New York

Susan Hoffman And Molly Upton

Kornblee Gallery

Jonathan Holstein’s collection of traditional quilts shown at the Whitney Museum, especially the intensely colored geometric Amish quilts, implied a likeness between American pieced work quilts and geometric abstractions such as those of Albers, Malevich, Noland and Rothko. Within the searching for “fore-mothers” on the part of women, the statement often was made that pieced work quilts were the women’s art of the 19th century whose abstraction predated the innovations of the 20th century. Whether or not this assertion has any validity, an issue which has died down rather than being satisfactorily resolved, the popularity of quilts paralleled an interest by artists, especially women, in using needlework to make art.

Molly Upton and Susan Hoffman began to make quilts in 1972. They formed a natural pair and Upton and Hoffman began a series of quilts in pairs, each dealing with a separate mood or topic. They did not use set quilt patterns, but arrived at the images by arranging the fabric into compositions on a wall prior to sewing them. The present show of quilted tapestries is a continuation of this process. They are quilts only in their construction. The work follows the traditional definition of a quilt as a three-layer textile sandwich joined by stitches passing through all three layers, but they are conceived and executed more like paintings or collages.
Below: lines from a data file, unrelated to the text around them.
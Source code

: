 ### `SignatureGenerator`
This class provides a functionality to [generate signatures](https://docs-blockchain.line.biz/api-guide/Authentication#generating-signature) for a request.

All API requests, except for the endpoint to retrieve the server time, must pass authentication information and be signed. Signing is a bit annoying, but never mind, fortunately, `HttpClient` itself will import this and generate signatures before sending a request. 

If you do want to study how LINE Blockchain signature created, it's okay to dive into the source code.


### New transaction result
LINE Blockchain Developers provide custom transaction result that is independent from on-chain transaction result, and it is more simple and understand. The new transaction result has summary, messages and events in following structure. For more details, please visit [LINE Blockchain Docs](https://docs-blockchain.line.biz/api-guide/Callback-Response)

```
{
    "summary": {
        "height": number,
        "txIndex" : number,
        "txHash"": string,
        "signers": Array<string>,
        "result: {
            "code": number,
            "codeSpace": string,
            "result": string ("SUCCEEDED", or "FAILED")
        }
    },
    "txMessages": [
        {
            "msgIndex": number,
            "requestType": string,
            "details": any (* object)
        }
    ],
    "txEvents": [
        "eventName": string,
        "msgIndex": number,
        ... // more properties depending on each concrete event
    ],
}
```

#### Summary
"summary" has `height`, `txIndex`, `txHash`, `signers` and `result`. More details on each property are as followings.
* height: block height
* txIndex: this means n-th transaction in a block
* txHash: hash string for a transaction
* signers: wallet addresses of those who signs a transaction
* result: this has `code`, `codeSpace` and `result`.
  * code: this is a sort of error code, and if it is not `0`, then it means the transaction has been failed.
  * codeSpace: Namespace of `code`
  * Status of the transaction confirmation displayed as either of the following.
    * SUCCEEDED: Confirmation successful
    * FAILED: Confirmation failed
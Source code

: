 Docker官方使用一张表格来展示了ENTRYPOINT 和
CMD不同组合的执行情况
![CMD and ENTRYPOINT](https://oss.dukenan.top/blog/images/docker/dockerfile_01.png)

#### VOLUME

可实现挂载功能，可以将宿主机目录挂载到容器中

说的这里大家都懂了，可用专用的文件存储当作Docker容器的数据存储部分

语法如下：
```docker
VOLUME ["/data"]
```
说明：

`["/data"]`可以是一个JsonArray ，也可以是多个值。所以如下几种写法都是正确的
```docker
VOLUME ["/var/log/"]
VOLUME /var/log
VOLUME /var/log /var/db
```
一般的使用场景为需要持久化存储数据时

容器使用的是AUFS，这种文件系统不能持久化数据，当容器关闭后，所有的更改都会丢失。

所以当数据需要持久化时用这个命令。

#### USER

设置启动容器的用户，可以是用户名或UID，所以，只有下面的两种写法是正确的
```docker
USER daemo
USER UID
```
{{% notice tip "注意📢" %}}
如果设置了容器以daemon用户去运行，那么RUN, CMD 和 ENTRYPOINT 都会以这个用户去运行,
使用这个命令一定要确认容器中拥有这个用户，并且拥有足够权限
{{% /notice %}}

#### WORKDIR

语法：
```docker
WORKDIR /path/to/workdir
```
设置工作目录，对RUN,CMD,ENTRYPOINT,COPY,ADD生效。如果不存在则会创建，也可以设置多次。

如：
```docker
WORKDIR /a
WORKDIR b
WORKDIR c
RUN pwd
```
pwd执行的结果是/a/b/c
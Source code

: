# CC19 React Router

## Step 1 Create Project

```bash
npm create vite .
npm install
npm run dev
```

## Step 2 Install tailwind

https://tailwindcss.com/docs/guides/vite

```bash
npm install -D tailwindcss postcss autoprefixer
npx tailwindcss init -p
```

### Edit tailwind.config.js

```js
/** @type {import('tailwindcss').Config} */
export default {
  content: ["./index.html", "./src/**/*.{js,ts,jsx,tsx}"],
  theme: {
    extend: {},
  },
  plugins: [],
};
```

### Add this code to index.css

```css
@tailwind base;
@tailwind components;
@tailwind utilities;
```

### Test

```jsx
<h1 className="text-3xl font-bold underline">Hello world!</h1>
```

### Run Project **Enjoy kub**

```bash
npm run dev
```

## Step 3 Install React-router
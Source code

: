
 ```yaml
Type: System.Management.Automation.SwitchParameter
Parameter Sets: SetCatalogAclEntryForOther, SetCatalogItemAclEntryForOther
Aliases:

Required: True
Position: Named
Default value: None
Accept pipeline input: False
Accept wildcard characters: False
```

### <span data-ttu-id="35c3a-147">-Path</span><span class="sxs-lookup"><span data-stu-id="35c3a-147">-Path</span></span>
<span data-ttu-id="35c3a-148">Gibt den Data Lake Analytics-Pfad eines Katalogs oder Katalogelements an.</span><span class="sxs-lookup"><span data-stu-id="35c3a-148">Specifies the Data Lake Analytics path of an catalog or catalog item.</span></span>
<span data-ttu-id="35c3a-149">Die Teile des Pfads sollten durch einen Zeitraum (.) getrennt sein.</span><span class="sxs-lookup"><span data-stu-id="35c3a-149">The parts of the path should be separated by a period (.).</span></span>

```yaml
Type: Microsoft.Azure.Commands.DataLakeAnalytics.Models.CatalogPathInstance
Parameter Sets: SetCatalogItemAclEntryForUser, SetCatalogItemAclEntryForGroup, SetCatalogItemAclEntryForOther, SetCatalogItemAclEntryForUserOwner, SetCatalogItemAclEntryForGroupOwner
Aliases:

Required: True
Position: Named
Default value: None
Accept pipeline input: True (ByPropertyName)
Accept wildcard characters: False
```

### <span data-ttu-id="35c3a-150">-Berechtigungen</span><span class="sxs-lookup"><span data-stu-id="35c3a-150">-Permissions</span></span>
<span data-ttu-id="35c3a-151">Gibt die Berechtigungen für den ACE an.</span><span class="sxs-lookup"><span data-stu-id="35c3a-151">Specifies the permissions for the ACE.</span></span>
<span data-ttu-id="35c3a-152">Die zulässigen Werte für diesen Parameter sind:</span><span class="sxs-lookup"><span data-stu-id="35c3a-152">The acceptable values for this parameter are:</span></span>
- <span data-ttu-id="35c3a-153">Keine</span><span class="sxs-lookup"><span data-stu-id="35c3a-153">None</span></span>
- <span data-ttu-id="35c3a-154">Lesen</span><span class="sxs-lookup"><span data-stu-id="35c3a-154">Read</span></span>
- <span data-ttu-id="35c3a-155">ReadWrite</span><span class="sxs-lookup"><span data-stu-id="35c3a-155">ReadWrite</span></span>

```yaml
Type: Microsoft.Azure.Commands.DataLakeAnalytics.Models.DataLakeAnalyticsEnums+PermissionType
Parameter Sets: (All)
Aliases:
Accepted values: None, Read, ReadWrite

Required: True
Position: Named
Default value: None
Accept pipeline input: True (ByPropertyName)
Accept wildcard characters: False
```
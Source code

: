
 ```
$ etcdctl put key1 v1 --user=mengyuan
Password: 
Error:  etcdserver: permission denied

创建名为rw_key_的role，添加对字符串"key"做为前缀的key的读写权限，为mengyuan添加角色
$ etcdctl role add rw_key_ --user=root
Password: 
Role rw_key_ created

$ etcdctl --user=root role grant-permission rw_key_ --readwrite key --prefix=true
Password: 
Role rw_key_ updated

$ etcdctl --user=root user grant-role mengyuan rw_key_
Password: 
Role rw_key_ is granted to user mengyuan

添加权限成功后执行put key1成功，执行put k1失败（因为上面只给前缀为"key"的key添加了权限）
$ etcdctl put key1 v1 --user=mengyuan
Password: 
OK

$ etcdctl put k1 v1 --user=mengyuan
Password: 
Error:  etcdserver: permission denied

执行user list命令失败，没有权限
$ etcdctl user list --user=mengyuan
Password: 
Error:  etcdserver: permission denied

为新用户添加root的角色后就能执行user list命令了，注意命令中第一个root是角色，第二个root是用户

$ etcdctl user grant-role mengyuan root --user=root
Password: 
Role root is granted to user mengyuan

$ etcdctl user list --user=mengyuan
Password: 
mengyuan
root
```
Though all in the same medium, Upton and Hoffman’s “pictures” are of remarkably different styles. Upton’s quilts rely on a greater light/dark contrast which is often used for an Op-art effect. Her work resembles one of the seldom mentioned but significant antecedents of this type of geometric abstraction—the “art” weavings and rugs produced by Anni Albers and others at the Bauhaus. Hoffman is more concerned with subtleties of color and uses a wide palette of colors and textures of fabric. She uses her units of cloth for chromatic abstractions similar to those of the German Expressionists and Kupka. One wall of the show was dominated by her triptych Coastline, in which equal-width strips of cloth in varying lengths are laid in horizontal lines. At the diagonal of the coastline,which slashes across all three panels, there is an extremely subtle color shift as the browns, pinks and grays of the shore on the left meet the blues, greens and indigos of the sea on the right.

Quilting, the stitch that joins the three layers and throws the surface into relief, produces a contrapuntal effect. The stratified layers of sedimentary rock are emphasized by stitching which follows the horizontal lines of cloth. The water is delineated by a series of sewn concentric arcs. In Upton’s Construction the quilting sets up an independent linear geometric system which underlines the Op-art illusion and establishes another set of geometric coordinates.

Is there a significance to the work other than its manufacture from cloth? Could the same effect be achieved with paint or cut paper? Although there is an anachronistic quality to the tapestries, they relate in several ways to current art concerns. Making a pieced-work design is a form of unit manufacture which developed at the same time as the Industrial Revolution and the assembly line, and the act of stitching together many small pieces involves the same quality of duration found in work such as Hanne Darboven’s. It also relates to a type of minimally three-dimensional sculpture being produced (Joe Brainard’s is one example) in which the image is almost integral with a two-dimensional surface.